**Exercise objective:** Transcribe exactly the lines from the one holding "mellohi | tilt-six,初音ミク" to the end of the data below, including both of those lines and no others.

Saved data entries
=== Section Start ===
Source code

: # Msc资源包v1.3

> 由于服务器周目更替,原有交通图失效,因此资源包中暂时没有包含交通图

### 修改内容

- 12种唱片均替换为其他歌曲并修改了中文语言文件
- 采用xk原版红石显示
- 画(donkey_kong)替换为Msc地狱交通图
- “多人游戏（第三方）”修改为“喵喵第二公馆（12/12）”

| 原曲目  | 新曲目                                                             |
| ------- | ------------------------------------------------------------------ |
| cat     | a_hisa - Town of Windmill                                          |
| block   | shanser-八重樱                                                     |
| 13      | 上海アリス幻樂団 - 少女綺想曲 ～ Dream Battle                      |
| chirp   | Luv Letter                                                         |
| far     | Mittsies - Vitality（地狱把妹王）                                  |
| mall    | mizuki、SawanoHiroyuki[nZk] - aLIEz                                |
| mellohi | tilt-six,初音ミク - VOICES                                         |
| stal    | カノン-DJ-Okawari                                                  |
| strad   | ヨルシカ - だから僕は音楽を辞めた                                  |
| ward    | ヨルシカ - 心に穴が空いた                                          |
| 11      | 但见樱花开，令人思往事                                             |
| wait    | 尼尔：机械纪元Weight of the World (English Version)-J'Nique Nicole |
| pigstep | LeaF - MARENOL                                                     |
=== Section End ===
**Task answer:**
| mellohi | tilt-six,初音ミク - VOICES                                         |
| stal    | カノン-DJ-Okawari                                                  |
| strad   | ヨルシカ - だから僕は音楽を辞めた                                  |
| ward    | ヨルシカ - 心に穴が空いた                                          |
| 11      | 但见樱花开，令人思往事                                             |
| wait    | 尼尔：机械纪元Weight of the World (English Version)-J'Nique Nicole |
| pigstep | LeaF - MARENOL                                                     |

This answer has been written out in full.